Many political liberals have argued that liberal societies have an obligation to accommodate the cultural traditions of various sub groups through legal rights and a redistribution of social resources. The “right to cultural difference” is now widely (if not universally) understood to be a basic human right, on par with rights to religious liberty and racial equality.
Other theorists writing in the liberal, civic republican, and urban sociology traditions have expounded on the necessity of civic virtue, community and common enterprises initiated and executed at the local or municipal level of government or private association. These theorists have argued that common projects, shared norms and social trust are indispensable elements of effective democratic government and are necessary to the altruism and public spiritedness that in turn secure social justice.
These two policy goals therefore may at times be in conflict. This conflict is especially severe in larger culturally diverse cities, where social trust and civic virtue are most needed and often in shortest supply. Policies designed to counter cosmopolitan alienation and anomie by fostering civic virtue, social trust and common social norms will inevitably conflict with the cultural traditions and sub group identification of some minority groups. Accommodation of any and all sub group cultural practices will make it difficult if not impossible to foster a common civic culture and social trust.

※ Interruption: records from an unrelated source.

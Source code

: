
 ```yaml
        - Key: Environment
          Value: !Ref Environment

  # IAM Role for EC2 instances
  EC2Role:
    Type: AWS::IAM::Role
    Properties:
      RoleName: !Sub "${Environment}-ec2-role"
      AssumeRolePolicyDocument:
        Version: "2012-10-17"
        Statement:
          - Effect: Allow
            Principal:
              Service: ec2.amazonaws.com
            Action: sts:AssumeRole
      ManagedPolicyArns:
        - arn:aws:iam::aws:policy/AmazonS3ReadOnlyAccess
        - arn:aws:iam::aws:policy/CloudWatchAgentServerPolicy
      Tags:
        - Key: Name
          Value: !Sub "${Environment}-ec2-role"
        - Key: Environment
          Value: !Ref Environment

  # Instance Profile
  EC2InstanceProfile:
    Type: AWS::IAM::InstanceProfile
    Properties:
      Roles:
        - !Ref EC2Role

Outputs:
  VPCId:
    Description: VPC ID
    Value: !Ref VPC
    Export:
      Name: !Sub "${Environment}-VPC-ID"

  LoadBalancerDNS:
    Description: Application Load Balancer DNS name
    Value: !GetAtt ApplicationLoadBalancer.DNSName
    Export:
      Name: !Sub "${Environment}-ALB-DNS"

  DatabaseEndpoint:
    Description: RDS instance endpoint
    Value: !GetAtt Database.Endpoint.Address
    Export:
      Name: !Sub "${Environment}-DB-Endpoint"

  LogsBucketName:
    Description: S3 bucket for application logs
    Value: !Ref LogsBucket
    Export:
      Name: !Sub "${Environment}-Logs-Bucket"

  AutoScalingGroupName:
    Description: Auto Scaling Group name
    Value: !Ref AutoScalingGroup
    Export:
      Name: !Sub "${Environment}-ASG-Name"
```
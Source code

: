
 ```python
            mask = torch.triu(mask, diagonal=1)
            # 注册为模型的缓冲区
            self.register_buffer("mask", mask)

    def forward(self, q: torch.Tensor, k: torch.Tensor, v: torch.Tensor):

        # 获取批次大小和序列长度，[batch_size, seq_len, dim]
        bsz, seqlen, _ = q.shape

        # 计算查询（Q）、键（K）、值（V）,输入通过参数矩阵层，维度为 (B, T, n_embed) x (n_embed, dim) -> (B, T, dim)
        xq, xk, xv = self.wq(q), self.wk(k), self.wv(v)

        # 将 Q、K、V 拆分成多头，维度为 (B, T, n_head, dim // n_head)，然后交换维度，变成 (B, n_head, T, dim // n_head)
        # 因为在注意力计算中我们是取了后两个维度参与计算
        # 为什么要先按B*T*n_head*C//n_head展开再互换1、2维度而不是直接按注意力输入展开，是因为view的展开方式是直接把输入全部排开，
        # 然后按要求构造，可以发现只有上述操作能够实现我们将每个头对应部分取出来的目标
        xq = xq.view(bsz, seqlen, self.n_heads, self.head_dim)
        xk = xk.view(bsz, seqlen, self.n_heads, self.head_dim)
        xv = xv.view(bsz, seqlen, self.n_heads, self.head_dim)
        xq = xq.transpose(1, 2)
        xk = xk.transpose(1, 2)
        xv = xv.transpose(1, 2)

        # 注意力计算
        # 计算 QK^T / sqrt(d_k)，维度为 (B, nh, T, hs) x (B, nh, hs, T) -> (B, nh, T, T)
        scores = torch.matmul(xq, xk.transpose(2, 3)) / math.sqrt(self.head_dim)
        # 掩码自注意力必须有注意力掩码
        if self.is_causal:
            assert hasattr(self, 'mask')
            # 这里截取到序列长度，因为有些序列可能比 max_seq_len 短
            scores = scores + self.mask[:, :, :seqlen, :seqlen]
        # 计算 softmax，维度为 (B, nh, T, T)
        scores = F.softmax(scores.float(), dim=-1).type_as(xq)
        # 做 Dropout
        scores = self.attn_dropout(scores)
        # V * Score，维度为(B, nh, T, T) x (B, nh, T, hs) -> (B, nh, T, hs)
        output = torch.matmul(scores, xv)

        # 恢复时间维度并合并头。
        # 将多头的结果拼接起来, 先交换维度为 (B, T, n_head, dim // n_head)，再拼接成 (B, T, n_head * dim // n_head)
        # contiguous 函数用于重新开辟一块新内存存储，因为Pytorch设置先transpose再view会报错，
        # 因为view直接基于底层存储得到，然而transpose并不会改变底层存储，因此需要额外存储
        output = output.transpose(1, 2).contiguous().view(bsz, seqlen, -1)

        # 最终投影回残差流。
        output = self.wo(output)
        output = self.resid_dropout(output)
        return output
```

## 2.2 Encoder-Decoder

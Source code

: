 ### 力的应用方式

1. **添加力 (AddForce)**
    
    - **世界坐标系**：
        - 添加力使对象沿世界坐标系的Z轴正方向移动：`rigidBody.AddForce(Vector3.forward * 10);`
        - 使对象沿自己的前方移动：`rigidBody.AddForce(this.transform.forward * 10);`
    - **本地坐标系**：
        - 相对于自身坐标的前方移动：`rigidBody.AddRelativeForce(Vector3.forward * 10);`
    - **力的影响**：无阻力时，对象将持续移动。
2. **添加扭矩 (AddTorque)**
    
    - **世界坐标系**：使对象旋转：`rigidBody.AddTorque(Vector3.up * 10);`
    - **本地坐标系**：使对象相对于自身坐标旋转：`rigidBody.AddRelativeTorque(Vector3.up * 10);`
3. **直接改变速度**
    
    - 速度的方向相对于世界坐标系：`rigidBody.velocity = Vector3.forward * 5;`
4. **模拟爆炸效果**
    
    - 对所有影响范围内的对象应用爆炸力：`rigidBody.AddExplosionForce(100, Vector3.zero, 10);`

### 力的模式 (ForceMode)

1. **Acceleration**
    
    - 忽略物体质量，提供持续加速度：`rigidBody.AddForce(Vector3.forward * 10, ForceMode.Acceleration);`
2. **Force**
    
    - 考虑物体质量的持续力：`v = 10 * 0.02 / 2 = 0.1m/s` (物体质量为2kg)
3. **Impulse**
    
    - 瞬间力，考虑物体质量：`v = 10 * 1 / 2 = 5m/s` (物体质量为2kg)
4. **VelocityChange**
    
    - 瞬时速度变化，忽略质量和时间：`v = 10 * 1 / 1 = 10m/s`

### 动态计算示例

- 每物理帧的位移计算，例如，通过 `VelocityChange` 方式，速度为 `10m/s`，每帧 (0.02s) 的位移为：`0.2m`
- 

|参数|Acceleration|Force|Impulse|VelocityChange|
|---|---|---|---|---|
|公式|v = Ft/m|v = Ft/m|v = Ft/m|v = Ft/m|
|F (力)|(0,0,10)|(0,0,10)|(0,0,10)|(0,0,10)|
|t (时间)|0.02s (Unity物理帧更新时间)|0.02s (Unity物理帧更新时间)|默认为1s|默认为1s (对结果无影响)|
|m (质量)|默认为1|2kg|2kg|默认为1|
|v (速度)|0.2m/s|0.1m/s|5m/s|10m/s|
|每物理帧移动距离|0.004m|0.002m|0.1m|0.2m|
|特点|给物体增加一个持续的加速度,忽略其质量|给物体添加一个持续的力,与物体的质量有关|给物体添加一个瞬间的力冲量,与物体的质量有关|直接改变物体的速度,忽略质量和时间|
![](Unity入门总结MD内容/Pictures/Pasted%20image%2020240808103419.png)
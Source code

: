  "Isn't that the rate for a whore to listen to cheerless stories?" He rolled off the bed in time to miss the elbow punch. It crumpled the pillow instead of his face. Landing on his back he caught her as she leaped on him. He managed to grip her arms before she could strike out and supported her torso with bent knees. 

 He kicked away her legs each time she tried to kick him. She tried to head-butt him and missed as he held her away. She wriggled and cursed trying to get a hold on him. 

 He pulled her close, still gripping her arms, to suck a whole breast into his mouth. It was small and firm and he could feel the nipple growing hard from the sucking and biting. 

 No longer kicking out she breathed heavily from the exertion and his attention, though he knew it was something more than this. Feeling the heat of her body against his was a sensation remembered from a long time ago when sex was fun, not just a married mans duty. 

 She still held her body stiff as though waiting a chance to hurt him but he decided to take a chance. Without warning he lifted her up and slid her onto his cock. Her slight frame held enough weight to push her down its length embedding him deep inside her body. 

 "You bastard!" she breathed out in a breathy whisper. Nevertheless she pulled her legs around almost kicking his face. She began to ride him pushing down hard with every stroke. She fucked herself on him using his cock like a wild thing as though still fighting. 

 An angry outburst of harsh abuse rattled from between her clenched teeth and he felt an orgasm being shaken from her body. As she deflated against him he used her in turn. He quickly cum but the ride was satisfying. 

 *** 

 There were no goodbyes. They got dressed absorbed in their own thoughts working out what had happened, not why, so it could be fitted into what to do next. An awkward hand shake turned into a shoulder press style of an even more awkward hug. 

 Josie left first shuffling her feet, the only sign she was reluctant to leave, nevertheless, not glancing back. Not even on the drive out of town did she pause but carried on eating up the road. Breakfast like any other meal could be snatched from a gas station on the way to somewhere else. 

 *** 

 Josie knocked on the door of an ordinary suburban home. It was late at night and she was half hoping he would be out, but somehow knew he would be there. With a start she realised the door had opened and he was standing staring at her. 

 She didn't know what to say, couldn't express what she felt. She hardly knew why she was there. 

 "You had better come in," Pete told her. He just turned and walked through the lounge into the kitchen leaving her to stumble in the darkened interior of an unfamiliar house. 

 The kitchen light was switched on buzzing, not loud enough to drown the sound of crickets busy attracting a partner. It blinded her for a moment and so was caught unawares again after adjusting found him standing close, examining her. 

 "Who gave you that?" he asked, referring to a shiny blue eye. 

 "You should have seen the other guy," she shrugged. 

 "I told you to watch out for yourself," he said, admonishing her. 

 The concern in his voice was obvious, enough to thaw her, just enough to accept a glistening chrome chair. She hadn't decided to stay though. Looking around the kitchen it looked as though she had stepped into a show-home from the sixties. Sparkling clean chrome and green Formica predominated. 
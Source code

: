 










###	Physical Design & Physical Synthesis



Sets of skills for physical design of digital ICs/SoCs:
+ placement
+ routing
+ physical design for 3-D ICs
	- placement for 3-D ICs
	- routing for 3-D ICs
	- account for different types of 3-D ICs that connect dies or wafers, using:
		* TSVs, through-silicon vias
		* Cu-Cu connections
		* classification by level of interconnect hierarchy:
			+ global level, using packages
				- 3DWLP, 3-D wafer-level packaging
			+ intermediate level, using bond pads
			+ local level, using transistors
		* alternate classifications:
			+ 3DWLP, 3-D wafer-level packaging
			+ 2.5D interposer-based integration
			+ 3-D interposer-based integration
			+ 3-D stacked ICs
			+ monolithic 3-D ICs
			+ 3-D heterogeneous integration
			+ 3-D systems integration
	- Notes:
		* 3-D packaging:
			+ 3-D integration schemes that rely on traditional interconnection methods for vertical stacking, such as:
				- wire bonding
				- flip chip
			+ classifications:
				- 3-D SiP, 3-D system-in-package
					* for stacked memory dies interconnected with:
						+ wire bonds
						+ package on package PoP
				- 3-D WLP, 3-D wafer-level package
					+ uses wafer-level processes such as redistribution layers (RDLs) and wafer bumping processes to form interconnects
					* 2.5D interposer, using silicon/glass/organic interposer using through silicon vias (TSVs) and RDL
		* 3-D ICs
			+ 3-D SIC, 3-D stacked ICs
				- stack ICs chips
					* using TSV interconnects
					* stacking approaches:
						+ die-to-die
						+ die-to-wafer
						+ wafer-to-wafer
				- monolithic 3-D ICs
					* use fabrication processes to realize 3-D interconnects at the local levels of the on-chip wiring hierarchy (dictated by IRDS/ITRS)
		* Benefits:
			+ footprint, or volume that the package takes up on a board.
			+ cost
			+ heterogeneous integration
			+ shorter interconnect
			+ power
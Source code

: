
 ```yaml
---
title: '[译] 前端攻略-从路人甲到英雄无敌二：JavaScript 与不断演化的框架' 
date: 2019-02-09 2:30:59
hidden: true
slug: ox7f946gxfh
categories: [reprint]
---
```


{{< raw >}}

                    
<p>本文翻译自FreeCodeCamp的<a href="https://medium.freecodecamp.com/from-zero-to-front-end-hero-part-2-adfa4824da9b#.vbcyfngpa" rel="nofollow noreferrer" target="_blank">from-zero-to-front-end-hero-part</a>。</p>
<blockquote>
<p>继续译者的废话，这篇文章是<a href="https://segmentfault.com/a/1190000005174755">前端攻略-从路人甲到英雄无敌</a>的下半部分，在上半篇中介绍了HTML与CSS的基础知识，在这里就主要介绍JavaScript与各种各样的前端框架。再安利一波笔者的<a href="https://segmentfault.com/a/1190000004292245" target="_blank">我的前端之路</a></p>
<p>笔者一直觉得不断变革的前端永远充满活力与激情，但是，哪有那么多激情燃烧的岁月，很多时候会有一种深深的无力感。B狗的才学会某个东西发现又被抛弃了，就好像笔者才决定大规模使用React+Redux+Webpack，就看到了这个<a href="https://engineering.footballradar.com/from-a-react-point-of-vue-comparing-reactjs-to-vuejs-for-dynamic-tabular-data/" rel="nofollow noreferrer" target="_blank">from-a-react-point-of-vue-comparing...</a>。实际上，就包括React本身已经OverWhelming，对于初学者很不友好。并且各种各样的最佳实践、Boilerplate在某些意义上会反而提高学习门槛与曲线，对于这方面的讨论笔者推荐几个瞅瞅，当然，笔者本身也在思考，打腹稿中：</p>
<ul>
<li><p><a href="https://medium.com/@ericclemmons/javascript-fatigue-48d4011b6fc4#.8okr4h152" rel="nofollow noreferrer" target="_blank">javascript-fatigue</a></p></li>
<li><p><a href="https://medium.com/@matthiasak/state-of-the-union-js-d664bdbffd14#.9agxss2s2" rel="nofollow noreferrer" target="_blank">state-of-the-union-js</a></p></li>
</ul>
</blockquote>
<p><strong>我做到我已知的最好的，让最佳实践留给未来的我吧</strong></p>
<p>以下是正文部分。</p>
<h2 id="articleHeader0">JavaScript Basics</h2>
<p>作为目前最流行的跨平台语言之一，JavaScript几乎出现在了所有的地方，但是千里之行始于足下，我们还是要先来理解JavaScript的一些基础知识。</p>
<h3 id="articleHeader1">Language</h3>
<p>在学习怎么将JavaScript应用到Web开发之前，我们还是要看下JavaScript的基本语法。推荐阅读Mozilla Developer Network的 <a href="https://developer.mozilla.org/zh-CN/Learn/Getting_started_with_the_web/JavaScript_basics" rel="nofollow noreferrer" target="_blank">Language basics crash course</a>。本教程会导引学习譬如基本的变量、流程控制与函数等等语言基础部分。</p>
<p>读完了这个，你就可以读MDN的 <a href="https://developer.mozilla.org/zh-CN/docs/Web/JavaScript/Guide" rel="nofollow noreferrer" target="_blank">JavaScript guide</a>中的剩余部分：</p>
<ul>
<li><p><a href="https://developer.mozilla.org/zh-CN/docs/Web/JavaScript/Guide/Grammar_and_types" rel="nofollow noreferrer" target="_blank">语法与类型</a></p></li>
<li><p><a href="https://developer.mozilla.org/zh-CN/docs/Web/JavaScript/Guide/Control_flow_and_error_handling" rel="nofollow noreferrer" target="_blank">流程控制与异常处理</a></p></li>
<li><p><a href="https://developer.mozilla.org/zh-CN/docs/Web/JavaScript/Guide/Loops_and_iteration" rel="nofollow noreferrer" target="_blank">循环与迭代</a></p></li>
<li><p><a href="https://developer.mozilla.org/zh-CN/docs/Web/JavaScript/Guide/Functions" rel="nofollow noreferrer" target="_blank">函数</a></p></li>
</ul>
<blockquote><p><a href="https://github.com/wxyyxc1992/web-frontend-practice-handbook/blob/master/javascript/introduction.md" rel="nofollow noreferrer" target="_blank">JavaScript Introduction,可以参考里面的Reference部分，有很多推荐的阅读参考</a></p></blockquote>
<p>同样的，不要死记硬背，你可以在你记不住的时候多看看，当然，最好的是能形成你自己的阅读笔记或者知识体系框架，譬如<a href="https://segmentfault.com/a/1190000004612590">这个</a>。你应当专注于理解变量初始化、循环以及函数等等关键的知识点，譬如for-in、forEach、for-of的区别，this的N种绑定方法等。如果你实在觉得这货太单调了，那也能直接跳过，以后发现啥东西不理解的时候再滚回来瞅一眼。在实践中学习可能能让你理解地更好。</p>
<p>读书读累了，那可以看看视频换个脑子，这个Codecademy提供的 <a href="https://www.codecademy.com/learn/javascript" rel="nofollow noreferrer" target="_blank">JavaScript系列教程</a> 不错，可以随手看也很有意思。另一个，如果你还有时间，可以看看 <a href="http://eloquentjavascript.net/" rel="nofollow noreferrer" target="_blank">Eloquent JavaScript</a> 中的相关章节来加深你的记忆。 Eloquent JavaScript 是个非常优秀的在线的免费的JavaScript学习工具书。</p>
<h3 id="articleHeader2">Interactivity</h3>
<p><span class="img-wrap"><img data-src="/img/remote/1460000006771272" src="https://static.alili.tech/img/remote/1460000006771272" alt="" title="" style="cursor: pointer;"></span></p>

Programmatically speaking, the paper will argue that such conflicts are often best confronted on the field of political debate and policy analysis, not in the language of civil rights. Rights discourse, with its inherent absolutism, is ill suited to the type of subtle trade offs that these conflicts often entail. While local government and public institutions must be sensitive to the needs of all cultural groups that they affect, the need for civic enterprise and social trust should not be subject to absolute and non negotiable demands for the accommodation of cultural traditions. The accommodation of some cultural traditions will impose severe costs in terms of strife, conflict and the inability effectively to pursue other important social goals—in at least some cases, the cultural traditions, and not the other social goals, should yield.